A clean separation allows either component to be modified or extended
independently in the pursuit of features or optimization.
Furthermore, snippets are designed to isolate the implementation of
runtime features from each other.
For example, the implementation of virtual dispatch need not be aware of
the object model or memory management implementation.
The rest of this page provides the implementation details of snippets in
the Maxine VM and how they measure up against these design goals.
This is done by focusing on how the invokevirtual
bytecode is
implemented via snippets.
This is a non-trivial bytecode whose implementation depends on numerous
runtime features.
When implementing any given JVM bytecode instruction in a compiler, it is useful to think of the implementation in two parts: the JVM specification semantics and the VM runtime details. The compiler has little or no flexibility with respect to JVM specification semantics; developers write code with these semantics in mind and expect the JVM to be compliant. The runtime details however are completely at the discretion of the VM implementer. Should vtables be used? If so, how are they laid out? How can runtime information inform which optimizations (such as inlining) should be performed or even reversed (de-optimized)?
With this context in mind, one description of snippets is that they are
simply pieces of Java source code that express the (partial) semantics
and implementation of a bytecode instruction.
There are typically a number of snippets which, together, comprise the
implementation of a single bytecode instruction.
Continuing with the invokevirtual
example, the following summarizes
its specification:
- Resolve the method denoted by a symbolic reference in a constant pool.
- Select the target method to be invoked based on the resolved method and the type of the receiver (i.e. this at the call site).
- Call the selected target method.
The first two steps are expressed by the following snippets:
@SNIPPET
@INLINE(afterSnippetsAreCompiled = true)
public static VirtualMethodActor resolveVirtualMethod(ResolutionGuard guard) {
if (guard.value == null) {
resolve(guard);
}
return UnsafeCast.asVirtualMethodActor(guard.value);
}
@INLINE(afterSnippetsAreCompiled = true)
public static Word selectNonPrivateVirtualMethod(Object receiver, VirtualMethodActor declaredMethod) {
final Hub hub = ObjectAccess.readHub(receiver);
return hub.getWord(declaredMethod.vTableIndex());
}
@SNIPPET
@INLINE(afterSnippetsAreCompiled = true)
public static Word selectVirtualMethod(Object receiver, VirtualMethodActor declaredMethod) {
if (declaredMethod.isPrivate()) {
// private methods do not have a vtable index, so directly compile and link the receiver.
return CompilationScheme.Static.compile(declaredMethod, CallEntryPoint.VTABLE_ENTRY_POINT);
}
return selectNonPrivateVirtualMethod(receiver, declaredMethod);
}
The second step (i.e. selectVirtualMethod
) yields the machine code
address (of the target method) to be called.
The compiler is expected to know how to emit a call (given a target
address and signature), and so a snippet is not used for this step.

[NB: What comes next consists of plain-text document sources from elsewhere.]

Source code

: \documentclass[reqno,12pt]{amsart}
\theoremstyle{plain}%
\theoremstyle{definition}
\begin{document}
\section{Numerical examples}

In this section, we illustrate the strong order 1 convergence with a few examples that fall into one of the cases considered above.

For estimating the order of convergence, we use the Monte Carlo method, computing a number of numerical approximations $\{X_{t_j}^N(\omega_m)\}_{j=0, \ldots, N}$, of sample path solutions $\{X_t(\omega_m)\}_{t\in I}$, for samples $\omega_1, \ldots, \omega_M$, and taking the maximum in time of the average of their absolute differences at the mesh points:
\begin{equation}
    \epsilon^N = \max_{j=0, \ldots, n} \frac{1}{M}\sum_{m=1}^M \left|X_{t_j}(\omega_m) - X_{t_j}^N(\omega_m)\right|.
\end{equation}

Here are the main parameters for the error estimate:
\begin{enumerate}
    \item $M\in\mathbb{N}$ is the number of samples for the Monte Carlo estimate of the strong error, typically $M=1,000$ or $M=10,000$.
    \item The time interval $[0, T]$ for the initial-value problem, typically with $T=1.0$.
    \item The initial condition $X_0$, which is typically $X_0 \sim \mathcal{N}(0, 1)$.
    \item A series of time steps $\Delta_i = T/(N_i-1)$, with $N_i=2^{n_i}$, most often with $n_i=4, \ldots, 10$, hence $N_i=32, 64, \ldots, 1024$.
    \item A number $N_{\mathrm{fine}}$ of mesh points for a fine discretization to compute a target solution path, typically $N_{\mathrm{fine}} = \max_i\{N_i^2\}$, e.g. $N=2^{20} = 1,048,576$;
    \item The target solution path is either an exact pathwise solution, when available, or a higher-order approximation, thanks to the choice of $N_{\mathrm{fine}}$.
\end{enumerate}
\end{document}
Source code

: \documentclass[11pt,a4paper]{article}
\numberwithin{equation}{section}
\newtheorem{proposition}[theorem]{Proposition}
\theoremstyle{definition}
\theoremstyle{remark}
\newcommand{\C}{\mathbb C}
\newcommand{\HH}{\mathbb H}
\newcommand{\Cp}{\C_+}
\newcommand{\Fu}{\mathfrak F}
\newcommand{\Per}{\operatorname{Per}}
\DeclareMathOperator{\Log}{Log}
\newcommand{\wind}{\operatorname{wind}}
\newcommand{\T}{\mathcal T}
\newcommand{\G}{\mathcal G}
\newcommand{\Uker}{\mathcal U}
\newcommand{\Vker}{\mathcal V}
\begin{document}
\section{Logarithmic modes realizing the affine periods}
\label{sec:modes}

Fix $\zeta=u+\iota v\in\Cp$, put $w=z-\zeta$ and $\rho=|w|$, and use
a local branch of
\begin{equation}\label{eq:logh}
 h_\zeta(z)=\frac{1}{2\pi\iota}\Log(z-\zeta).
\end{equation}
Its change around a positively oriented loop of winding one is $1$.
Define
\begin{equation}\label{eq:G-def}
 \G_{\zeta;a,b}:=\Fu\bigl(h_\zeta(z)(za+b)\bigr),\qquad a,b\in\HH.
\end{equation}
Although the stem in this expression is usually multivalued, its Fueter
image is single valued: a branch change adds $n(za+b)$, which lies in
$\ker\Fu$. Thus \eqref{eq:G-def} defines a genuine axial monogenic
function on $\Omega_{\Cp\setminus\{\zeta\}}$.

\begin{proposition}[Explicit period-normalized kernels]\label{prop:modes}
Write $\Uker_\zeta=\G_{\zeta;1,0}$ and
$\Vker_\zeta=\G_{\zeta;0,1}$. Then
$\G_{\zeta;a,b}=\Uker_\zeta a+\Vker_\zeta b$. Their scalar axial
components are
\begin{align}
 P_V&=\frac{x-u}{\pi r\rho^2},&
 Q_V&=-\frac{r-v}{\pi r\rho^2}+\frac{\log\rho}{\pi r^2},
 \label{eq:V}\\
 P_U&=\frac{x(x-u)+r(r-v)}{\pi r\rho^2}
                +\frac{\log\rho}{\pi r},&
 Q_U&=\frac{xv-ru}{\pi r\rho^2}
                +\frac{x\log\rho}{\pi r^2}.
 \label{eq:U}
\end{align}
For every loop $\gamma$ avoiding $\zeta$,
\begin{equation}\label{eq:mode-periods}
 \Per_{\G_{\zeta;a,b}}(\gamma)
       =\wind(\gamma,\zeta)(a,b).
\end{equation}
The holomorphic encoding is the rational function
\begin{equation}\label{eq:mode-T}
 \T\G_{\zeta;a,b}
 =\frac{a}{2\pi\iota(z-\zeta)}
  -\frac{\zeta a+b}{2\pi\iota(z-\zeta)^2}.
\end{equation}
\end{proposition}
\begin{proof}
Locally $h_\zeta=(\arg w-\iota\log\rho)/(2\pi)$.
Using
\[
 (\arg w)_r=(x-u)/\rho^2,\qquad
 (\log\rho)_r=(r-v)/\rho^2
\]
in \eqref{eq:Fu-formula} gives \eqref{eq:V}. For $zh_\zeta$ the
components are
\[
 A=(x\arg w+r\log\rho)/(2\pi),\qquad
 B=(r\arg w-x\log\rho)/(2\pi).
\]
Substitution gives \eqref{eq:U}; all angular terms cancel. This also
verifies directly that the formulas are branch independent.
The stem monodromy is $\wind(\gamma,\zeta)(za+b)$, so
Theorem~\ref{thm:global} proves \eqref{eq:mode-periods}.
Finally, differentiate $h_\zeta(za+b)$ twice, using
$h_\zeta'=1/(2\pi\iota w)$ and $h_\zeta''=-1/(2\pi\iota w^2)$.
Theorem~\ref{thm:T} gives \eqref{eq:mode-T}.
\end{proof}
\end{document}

The last point exemplifies an aspect of a compiler built around snippets. The compiler is expected to be able to translate certain operations intrinsically. This includes all primitive operations such integer, float and long arithmetic, local control flow constructs as well as the aforementioned capability for emitting a call given a target address and signature. In Maxine, these operations are called compiler *builtins*. Like snippets, they are also expressed as Java methods. For example, here is the builtin for integer addition:
public static class IntPlus extends JavaBuiltin {
@BUILTIN(builtinClass = IntPlus.class)
public static int intPlus(int a, int b) {
return a + b;
}
}
The body of the intPlus
method above exists solely for the purpose of
folding (i.e. compile-time evaluation) as well as IR interpretation.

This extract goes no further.